I arrived early, rented skates, laced up, and sat and watched until it was time for my session. I felt like my mother, as I watched the young skaters out there. I observed that of the handful of girls on the ice, all of them were Asian, except for one Caucasian girl. They were clearly at different levels, some were quite graceful. One girl seemed a little bit heavier than I normally see, short, and her arms were not out straight. She was trying an advanced turn, but she didn’t strike me as graceful, and her coach didn’t seem to correct her flailing arms. I felt so odd, sitting, and in some way critiquing. Who was I to judge? I couldn’t help it, but it would also make me aware of my own body movements.

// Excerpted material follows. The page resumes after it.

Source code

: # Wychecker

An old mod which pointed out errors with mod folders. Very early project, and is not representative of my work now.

8:00 a.m. came and I met the coach, we exchanged pleasantries. I got onto the ice and skated along and she watched and we went to the other half of the rink in a corner away from the other skaters. We started back to basics, with the most elementary of strokes. Still quite wobbly, I returned to the starting position until I had at least completed a move without completely losing my balance. She kept encouraging me, “good job, that’s it.” And she said that I was picking it up quickly. As I pushed off, I had to learn to allow my body to wait, and let my shoulders do the turning. And then when I would turn and the coach saw me lose my balance, she kept reminding me, “bring your tummy in, watch that front arm.” Ah, is that why I was so slender in childhood, all this tummy tightening. It was amazing, though, how I had forgotten how important my center is, something I take for granted. So I had to be mindful of my center being pulled in, my shoulders back, which is a chore for me, since I actually have developed somewhat bad posture over the years.

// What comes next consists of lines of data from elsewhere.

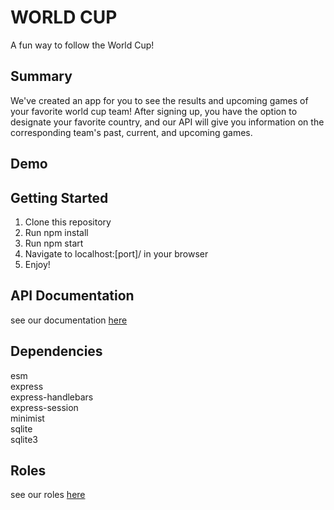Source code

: # WORLD CUP
A fun way to follow the World Cup!

## Summary 

We've created an app for you to see the results and upcoming games of your favorite
world cup team! After signing up, you have the option to designate your favorite country,
and our API will give you information on the corresponding team's past, current, and upcoming games.

## Demo

## Getting Started

1. Clone this repository
2. Run npm install
3. Run npm start
4. Navigate to localhost:[port]/ in your browser
5. Enjoy!

## API Documentation

see our documentation [here](docs/api_documentation.md)

## Dependencies

esm  
express  
express-handlebars  
express-session  
minimist  
sqlite  
sqlite3  


## Roles

see our roles [here](docs/roles.md)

At small points throughout the session, I let go, the movements became familiar, my strokes were smooth, I was one with the ice, the skates, my body. I only realized this later when I drove away, realizing that I was truly in the present, no thoughts tried to intrude my mind while I was on the ice, instead focus was on every little thing the coach said, correcting, redoing, learning, skating. It was bliss.
My mind was completely focused on learning these rudimentary moves—moves that I do not even recall learning as a child. It was so long ago, that my body remembered most of it and began picking it up quite quickly, but my mind had no recollection of any of it. My mind only remembered a small fragment of my past ice skating experience, while my body seemed to remember all that I needed to know. At the end of the session, the coach said that she didn’t think the adult class would be good for me, not challenging enough. She thought I did quite well and that if I wanted to continue, I could test and move on, but I would need to get my own skates because the rentals are so horrible and never the same, and of course I would need to practice.

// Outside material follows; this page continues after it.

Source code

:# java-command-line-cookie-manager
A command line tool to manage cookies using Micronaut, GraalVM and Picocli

I asked if many adults skate and she said yes. She even had a 50 year old man she coached who started from scratch and had been practicing and taking lessons for two years. Wow! to learn to skate at 50—that is incredible. It gave me the little extra hope that I needed to hear. She recommended someone for me to get fitted for skates, so I made the trek and did that and am now eagerly awaiting the moment I put on my very own skates and take another coaching session and start practicing on my own. Going back to basics has been both rewarding, revealing, and quite humbling.